Version actuelle en date du 8 mars 2017 à 00:38

Capucine
Cazin, Traité des plantes médicinales, 1868
Carline
PLANCHE XII : 1. Câprier. 2. Cardamine. 3. Carline. 4. Carthame. 5. Carvi.


[250]

Nom accepté : Cardamine pratensis


CARDAMINE. Cardamine pratensis. L.

Nasturtium pratense. Bauh. — Cardamine pratensis magno flore. Tourn.

Cresson des prés, — cresson élégant, — cresson sauvage, — passerage sauvage.

CRUCIFÈRES. — ARABIDÉES. Fam. nat. — Tétradynamie Siliqueuse. L.


La cardamine (Pl. XII), plante vivace, se trouve abondamment dans les prairies basses et humides, dans les marais, le long des fossés. Les moutons et les chèvres aiment à brouter la cardamine ; les vaches, les chevaux et les cochons la négligent. Les abeilles et la phalène aurore, dit Wellich[1], vont puiser le suc de ses fleurs.

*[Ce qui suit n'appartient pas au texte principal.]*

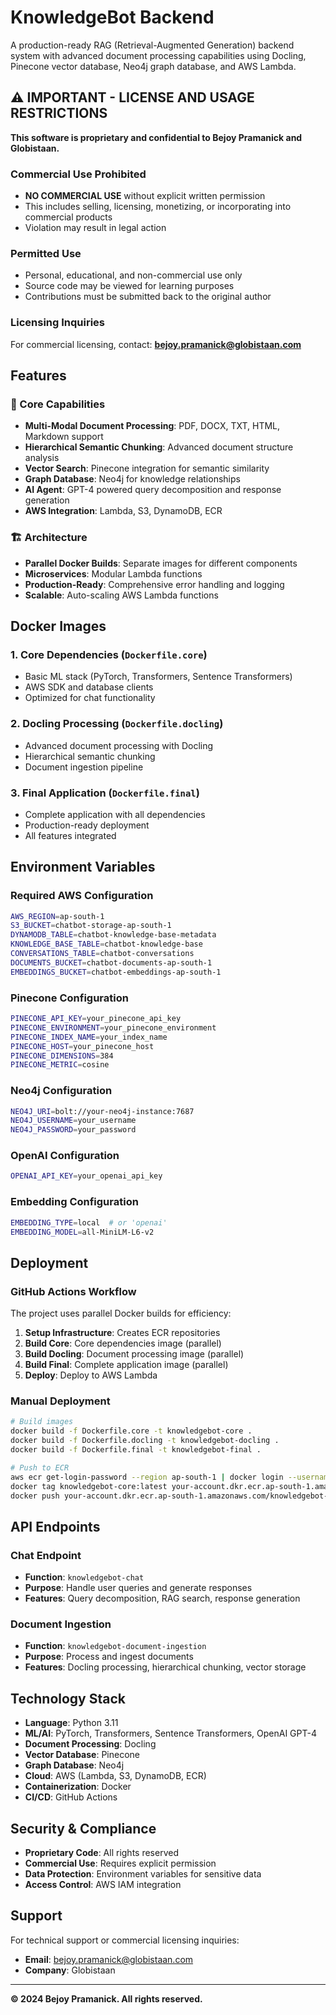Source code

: # KnowledgeBot Backend

A production-ready RAG (Retrieval-Augmented Generation) backend system with advanced document processing capabilities using Docling, Pinecone vector database, Neo4j graph database, and AWS Lambda.

## ⚠️ IMPORTANT - LICENSE AND USAGE RESTRICTIONS

**This software is proprietary and confidential to Bejoy Pramanick and Globistaan.**

### Commercial Use Prohibited
- **NO COMMERCIAL USE** without explicit written permission
- This includes selling, licensing, monetizing, or incorporating into commercial products
- Violation may result in legal action

### Permitted Use
- Personal, educational, and non-commercial use only
- Source code may be viewed for learning purposes
- Contributions must be submitted back to the original author

### Licensing Inquiries
For commercial licensing, contact: **bejoy.pramanick@globistaan.com**

## Features

### 🚀 Core Capabilities
- **Multi-Modal Document Processing**: PDF, DOCX, TXT, HTML, Markdown support
- **Hierarchical Semantic Chunking**: Advanced document structure analysis
- **Vector Search**: Pinecone integration for semantic similarity
- **Graph Database**: Neo4j for knowledge relationships
- **AI Agent**: GPT-4 powered query decomposition and response generation
- **AWS Integration**: Lambda, S3, DynamoDB, ECR

### 🏗️ Architecture
- **Parallel Docker Builds**: Separate images for different components
- **Microservices**: Modular Lambda functions
- **Production-Ready**: Comprehensive error handling and logging
- **Scalable**: Auto-scaling AWS Lambda functions

## Docker Images

### 1. Core Dependencies (`Dockerfile.core`)
- Basic ML stack (PyTorch, Transformers, Sentence Transformers)
- AWS SDK and database clients
- Optimized for chat functionality

### 2. Docling Processing (`Dockerfile.docling`)
- Advanced document processing with Docling
- Hierarchical semantic chunking
- Document ingestion pipeline

### 3. Final Application (`Dockerfile.final`)
- Complete application with all dependencies
- Production-ready deployment
- All features integrated

## Environment Variables

### Required AWS Configuration
```bash
AWS_REGION=ap-south-1
S3_BUCKET=chatbot-storage-ap-south-1
DYNAMODB_TABLE=chatbot-knowledge-base-metadata
KNOWLEDGE_BASE_TABLE=chatbot-knowledge-base
CONVERSATIONS_TABLE=chatbot-conversations
DOCUMENTS_BUCKET=chatbot-documents-ap-south-1
EMBEDDINGS_BUCKET=chatbot-embeddings-ap-south-1
```

### Pinecone Configuration
```bash
PINECONE_API_KEY=your_pinecone_api_key
PINECONE_ENVIRONMENT=your_pinecone_environment
PINECONE_INDEX_NAME=your_index_name
PINECONE_HOST=your_pinecone_host
PINECONE_DIMENSIONS=384
PINECONE_METRIC=cosine
```

### Neo4j Configuration
```bash
NEO4J_URI=bolt://your-neo4j-instance:7687
NEO4J_USERNAME=your_username
NEO4J_PASSWORD=your_password
```

### OpenAI Configuration
```bash
OPENAI_API_KEY=your_openai_api_key
```

### Embedding Configuration
```bash
EMBEDDING_TYPE=local  # or 'openai'
EMBEDDING_MODEL=all-MiniLM-L6-v2
```

## Deployment

### GitHub Actions Workflow
The project uses parallel Docker builds for efficiency:

1. **Setup Infrastructure**: Creates ECR repositories
2. **Build Core**: Core dependencies image (parallel)
3. **Build Docling**: Document processing image (parallel)
4. **Build Final**: Complete application image (parallel)
5. **Deploy**: Deploy to AWS Lambda

### Manual Deployment
```bash
# Build images
docker build -f Dockerfile.core -t knowledgebot-core .
docker build -f Dockerfile.docling -t knowledgebot-docling .
docker build -f Dockerfile.final -t knowledgebot-final .

# Push to ECR
aws ecr get-login-password --region ap-south-1 | docker login --username AWS --password-stdin your-account.dkr.ecr.ap-south-1.amazonaws.com
docker tag knowledgebot-core:latest your-account.dkr.ecr.ap-south-1.amazonaws.com/knowledgebot-backend-core:latest
docker push your-account.dkr.ecr.ap-south-1.amazonaws.com/knowledgebot-backend-core:latest
```

## API Endpoints

### Chat Endpoint
- **Function**: `knowledgebot-chat`
- **Purpose**: Handle user queries and generate responses
- **Features**: Query decomposition, RAG search, response generation

### Document Ingestion
- **Function**: `knowledgebot-document-ingestion`
- **Purpose**: Process and ingest documents
- **Features**: Docling processing, hierarchical chunking, vector storage

## Technology Stack

- **Language**: Python 3.11
- **ML/AI**: PyTorch, Transformers, Sentence Transformers, OpenAI GPT-4
- **Document Processing**: Docling
- **Vector Database**: Pinecone
- **Graph Database**: Neo4j
- **Cloud**: AWS (Lambda, S3, DynamoDB, ECR)
- **Containerization**: Docker
- **CI/CD**: GitHub Actions

## Security & Compliance

- **Proprietary Code**: All rights reserved
- **Commercial Use**: Requires explicit permission
- **Data Protection**: Environment variables for sensitive data
- **Access Control**: AWS IAM integration

## Support

For technical support or commercial licensing inquiries:
- **Email**: bejoy.pramanick@globistaan.com
- **Company**: Globistaan

---

**© 2024 Bejoy Pramanick. All rights reserved.**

Description. — Racine : souche à rhizome presque horizontal, blanchâtre, dur, fibreux. — Tige droite, herbacée, simple, cylindrique, glabre, de 20 à 25 centimètres de hauteur. — Feuilles alternes, ailées, avec impaire ; les radicales composées de cinq à neuf folioles arrondies, subanguleuses, et d'autant plus grandes qu'elles se rapprochent du sommet de la feuille ; les feuilles caulinaires à folioles plus nombreuses, étroites, lancéolées et même linéaires. — Fleurs d'un blanc rosé ou lilas, disposées en corymbe ou en grappe terminale, lâche (avril-mai). — Calice à quatre sépales ovales, dressés, trois fois moins longs que les pétales. — Six étamines, dont deux extérieures plus courtes (tétradynames), toutes plus courtes de moitié que les pétales. — Anthères arquées et sagittées. — Un ovaire supérieur dépourvu de style, et surmonté d'un stigmate en tête obtuse. — Fruit : silique allongée, linéaire, comprimée, à deux valves, qui s'ouvrent avec facilité en se roulant sur elles-mêmes de bas en haut, et divisées par une cloison en deux loges qui renferment des graines nombreuses et arrondies.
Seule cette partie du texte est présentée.